More Detective Work

Now let’s fit a line to this graph. Under Chart choose Add Trendline. Click on the Option tab and check the box for display equation on chart and display R2 value on chart.

The R2 value is the square of the correlation coefficient. It is calculated based on the squared vertical straight line distance from the points to the line as illustrated below.

Without discussing the entire math procedures, the calculation produces a coefficient that is closer to one if the deviations are close to the line – just like in correlation – and gets closer to zero when there are large deviations. Sometimes there are sample points that are very different from the general trends. These are called outliers. By finding the outliers you can see which samples don’t meet the pattern and remove them from the analysis. This will improve your line. It also tells you the places where something different might be going on.

There are several ways to find the outliers.

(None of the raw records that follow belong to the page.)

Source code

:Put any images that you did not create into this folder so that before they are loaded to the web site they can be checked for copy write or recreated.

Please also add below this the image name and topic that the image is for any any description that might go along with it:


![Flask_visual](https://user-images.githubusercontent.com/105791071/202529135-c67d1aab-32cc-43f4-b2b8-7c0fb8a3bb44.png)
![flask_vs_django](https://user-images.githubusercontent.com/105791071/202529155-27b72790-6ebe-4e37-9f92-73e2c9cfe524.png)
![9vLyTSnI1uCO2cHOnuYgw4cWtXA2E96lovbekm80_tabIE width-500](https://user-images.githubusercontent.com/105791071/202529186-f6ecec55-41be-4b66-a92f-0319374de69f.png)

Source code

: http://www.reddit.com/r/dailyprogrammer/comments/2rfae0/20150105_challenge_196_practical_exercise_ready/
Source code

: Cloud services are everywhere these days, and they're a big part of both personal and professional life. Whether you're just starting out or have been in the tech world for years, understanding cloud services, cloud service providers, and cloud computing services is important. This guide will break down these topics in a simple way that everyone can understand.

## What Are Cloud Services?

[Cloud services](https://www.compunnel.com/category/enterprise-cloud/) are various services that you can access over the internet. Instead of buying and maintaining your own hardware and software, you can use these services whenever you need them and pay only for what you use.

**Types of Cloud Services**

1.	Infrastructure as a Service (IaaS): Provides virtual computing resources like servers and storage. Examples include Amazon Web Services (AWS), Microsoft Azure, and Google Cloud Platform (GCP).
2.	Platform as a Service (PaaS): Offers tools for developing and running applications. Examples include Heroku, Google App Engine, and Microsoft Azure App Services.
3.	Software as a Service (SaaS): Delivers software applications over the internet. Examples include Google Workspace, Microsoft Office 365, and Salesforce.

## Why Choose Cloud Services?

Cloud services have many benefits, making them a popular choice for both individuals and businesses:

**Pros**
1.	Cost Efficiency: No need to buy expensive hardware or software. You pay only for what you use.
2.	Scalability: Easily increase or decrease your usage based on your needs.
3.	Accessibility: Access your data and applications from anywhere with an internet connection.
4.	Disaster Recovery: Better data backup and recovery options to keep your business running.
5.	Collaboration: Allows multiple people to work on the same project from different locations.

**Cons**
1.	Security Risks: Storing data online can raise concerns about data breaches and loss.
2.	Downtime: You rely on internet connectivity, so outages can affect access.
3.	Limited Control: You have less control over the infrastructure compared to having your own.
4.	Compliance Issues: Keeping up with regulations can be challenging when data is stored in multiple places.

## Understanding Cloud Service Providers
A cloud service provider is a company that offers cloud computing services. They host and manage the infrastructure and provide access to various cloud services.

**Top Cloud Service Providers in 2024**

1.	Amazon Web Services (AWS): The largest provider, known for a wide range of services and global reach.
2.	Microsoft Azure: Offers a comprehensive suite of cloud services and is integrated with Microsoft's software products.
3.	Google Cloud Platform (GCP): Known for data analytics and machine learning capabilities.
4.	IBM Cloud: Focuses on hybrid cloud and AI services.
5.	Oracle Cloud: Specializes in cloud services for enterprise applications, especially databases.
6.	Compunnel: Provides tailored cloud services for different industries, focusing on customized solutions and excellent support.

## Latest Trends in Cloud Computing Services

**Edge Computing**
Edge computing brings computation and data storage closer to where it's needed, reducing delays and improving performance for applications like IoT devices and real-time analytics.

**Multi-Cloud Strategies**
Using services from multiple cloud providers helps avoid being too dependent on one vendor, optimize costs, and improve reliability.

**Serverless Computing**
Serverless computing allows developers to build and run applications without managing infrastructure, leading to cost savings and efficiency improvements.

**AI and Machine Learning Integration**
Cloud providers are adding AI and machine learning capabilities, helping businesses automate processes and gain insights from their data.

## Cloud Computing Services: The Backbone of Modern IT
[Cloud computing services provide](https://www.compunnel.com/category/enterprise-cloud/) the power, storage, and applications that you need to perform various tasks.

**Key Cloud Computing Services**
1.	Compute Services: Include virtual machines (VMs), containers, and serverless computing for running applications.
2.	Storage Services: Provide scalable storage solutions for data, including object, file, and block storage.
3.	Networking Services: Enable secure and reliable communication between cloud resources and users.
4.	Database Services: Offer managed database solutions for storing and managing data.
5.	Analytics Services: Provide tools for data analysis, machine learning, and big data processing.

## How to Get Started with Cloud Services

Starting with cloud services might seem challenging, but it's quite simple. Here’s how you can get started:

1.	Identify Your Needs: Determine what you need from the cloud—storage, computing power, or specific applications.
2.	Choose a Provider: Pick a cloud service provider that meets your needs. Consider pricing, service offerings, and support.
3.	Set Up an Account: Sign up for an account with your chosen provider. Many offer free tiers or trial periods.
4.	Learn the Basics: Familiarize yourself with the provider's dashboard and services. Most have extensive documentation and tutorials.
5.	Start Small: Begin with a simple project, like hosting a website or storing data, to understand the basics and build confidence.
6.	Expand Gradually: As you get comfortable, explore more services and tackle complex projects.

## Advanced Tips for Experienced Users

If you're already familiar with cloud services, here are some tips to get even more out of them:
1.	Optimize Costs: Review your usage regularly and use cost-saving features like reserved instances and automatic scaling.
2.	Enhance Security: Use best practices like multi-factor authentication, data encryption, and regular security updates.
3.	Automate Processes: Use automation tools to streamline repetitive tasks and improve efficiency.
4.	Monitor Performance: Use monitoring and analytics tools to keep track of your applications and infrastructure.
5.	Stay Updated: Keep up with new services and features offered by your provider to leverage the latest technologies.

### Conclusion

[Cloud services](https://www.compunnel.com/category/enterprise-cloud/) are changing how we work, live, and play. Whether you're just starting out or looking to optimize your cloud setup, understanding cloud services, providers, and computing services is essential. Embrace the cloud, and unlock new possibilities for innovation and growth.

One way is to create a line graph of the same data and look for places where the trends are different. Let’s do that now. Choose the same columns but this time choose the line graph. When you get to Step 2 of the wizard, click on the Series tab to let you label the Category X Labels. Click on the right part of the box by that value as demonstrated and then go back to the data table and choose the HUCdate items to label your graph. Put in a title and axis labels at the next step and then save it as a new worksheet called IBIQHEIline.

Now examine this graph. Notice that the trend reverses at 3006084 until 3007084. Something different must be happening at this place that negates the benefits of a very good habitat. What could it be?

Let’s see what impact removing the outliers have on our regression model. Go back to the spreadsheet data and cut the values of IBI between 3006084 and 3007084 and paste them into the column to the left of the HUCdata. Now look back at our scatterplot. Notice that there is a dramatic improvement in the coefficient of the line.